▽

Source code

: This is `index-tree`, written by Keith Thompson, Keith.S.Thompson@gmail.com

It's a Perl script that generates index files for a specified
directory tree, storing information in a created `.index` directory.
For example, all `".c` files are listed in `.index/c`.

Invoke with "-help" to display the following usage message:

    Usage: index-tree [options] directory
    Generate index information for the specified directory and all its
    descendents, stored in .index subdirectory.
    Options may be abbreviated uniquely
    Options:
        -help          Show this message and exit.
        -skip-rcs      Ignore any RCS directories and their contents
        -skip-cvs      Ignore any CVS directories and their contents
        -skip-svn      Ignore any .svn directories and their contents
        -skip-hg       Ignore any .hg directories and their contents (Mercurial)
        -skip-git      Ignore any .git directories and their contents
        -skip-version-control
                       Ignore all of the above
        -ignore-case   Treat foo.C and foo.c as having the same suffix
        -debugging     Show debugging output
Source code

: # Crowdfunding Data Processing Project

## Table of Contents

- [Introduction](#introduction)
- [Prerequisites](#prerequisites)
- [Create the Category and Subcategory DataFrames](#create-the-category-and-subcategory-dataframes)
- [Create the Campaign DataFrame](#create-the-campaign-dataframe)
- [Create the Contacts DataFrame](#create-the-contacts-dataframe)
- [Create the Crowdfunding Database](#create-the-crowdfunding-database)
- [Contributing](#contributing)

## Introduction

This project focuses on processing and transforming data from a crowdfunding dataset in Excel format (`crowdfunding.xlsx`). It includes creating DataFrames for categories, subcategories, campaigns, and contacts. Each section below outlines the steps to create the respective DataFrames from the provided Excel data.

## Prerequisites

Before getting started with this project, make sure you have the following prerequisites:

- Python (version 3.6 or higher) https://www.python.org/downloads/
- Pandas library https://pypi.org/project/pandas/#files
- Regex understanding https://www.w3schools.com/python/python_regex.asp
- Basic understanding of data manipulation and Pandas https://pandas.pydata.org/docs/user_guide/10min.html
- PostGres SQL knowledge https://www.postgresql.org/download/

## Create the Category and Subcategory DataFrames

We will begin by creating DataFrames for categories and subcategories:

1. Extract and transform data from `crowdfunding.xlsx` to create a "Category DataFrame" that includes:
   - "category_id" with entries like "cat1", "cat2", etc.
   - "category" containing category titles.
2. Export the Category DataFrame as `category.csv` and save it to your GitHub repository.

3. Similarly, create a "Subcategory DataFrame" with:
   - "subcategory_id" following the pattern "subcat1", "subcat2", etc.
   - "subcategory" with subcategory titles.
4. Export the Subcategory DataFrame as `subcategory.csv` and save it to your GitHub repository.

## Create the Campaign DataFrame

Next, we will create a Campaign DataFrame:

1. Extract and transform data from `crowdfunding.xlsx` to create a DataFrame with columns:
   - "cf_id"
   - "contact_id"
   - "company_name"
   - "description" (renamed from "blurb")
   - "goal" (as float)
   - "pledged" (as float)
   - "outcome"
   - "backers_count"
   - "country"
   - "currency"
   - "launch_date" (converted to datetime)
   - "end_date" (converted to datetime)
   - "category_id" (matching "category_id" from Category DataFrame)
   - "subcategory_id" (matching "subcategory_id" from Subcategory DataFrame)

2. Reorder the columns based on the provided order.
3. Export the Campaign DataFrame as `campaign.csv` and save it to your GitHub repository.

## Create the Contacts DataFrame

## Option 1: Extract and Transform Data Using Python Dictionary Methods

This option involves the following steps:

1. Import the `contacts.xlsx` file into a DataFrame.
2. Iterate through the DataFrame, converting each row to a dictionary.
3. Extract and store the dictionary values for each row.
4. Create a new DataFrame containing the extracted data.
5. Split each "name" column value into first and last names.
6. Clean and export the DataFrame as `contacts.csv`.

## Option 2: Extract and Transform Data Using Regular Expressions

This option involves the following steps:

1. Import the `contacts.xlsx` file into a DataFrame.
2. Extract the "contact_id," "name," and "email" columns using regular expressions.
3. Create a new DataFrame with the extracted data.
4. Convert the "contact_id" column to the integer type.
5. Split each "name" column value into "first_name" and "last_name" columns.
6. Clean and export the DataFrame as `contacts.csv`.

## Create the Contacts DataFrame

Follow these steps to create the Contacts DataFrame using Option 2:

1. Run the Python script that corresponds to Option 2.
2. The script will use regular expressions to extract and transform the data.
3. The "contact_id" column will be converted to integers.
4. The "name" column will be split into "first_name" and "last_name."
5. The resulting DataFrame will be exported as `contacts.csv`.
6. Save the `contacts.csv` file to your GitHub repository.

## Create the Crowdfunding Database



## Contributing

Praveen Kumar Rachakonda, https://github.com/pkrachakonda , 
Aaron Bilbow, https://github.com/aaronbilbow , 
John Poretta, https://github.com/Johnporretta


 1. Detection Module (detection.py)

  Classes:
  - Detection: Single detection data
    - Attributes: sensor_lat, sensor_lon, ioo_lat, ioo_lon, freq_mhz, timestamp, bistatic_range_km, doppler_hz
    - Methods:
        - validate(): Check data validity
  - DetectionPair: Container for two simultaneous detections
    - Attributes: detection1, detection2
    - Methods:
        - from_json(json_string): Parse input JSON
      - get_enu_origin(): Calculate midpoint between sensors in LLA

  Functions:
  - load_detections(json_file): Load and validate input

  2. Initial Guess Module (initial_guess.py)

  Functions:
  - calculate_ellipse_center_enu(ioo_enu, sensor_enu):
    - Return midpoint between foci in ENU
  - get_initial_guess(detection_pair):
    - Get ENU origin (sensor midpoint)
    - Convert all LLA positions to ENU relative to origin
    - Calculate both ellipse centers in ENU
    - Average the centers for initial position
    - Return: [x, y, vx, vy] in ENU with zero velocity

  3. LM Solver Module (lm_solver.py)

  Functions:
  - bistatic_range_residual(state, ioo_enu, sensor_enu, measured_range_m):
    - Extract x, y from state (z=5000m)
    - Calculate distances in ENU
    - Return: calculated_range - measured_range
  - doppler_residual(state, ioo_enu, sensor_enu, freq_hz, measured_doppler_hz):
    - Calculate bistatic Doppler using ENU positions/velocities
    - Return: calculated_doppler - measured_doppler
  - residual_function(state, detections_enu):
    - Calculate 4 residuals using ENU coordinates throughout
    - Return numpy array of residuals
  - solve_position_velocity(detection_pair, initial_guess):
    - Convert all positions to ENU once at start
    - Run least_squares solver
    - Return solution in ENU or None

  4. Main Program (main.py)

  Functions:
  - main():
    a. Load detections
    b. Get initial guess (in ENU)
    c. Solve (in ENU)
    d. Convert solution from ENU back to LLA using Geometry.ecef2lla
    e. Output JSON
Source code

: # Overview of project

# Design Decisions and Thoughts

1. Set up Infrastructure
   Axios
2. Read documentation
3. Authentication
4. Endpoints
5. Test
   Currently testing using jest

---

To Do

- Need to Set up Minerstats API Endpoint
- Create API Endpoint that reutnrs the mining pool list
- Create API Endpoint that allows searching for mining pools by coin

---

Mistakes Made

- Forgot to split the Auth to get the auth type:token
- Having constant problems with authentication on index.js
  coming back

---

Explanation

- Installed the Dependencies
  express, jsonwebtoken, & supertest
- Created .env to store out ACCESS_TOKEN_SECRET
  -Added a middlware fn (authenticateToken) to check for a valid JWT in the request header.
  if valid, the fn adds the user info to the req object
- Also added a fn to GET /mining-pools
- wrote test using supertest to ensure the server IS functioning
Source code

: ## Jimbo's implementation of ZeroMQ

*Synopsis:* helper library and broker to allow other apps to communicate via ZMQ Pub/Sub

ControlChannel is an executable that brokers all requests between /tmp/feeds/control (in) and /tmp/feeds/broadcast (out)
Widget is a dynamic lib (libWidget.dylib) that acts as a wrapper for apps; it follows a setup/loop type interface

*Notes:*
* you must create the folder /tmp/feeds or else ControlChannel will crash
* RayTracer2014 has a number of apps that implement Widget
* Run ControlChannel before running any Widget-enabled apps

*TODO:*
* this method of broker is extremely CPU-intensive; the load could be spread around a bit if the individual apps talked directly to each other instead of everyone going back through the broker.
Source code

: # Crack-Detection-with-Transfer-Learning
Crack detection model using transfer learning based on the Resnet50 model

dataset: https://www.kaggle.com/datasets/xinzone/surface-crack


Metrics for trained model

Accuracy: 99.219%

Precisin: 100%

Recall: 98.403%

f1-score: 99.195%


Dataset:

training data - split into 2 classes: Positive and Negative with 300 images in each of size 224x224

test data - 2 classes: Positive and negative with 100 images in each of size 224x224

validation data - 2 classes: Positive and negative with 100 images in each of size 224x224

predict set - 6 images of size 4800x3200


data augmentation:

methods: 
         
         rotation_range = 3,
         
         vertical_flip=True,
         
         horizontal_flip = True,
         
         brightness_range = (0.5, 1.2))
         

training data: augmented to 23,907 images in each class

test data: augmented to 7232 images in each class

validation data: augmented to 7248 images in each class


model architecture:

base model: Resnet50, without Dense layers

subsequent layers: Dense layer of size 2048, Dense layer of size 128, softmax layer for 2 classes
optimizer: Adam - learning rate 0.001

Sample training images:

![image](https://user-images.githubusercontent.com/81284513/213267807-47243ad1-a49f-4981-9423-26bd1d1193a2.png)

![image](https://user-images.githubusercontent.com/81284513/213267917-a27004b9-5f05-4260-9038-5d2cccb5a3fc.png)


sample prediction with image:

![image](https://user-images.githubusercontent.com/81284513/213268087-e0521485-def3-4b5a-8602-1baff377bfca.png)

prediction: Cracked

△

#### [To do]
Of all the entries above, output exactly the lines between the one holding "3. Similarly, create" and the one holding "3. Extract and", inclusive.

#### [Output of the exercise]
3. Similarly, create a "Subcategory DataFrame" with:
   - "subcategory_id" following the pattern "subcat1", "subcat2", etc.
   - "subcategory" with subcategory titles.
4. Export the Subcategory DataFrame as `subcategory.csv` and save it to your GitHub repository.

## Create the Campaign DataFrame

Next, we will create a Campaign DataFrame:

1. Extract and transform data from `crowdfunding.xlsx` to create a DataFrame with columns:
   - "cf_id"
   - "contact_id"
   - "company_name"
   - "description" (renamed from "blurb")
   - "goal" (as float)
   - "pledged" (as float)
   - "outcome"
   - "backers_count"
   - "country"
   - "currency"
   - "launch_date" (converted to datetime)
   - "end_date" (converted to datetime)
   - "category_id" (matching "category_id" from Category DataFrame)
   - "subcategory_id" (matching "subcategory_id" from Subcategory DataFrame)

2. Reorder the columns based on the provided order.
3. Export the Campaign DataFrame as `campaign.csv` and save it to your GitHub repository.

## Create the Contacts DataFrame

## Option 1: Extract and Transform Data Using Python Dictionary Methods

This option involves the following steps:

1. Import the `contacts.xlsx` file into a DataFrame.
2. Iterate through the DataFrame, converting each row to a dictionary.
3. Extract and store the dictionary values for each row.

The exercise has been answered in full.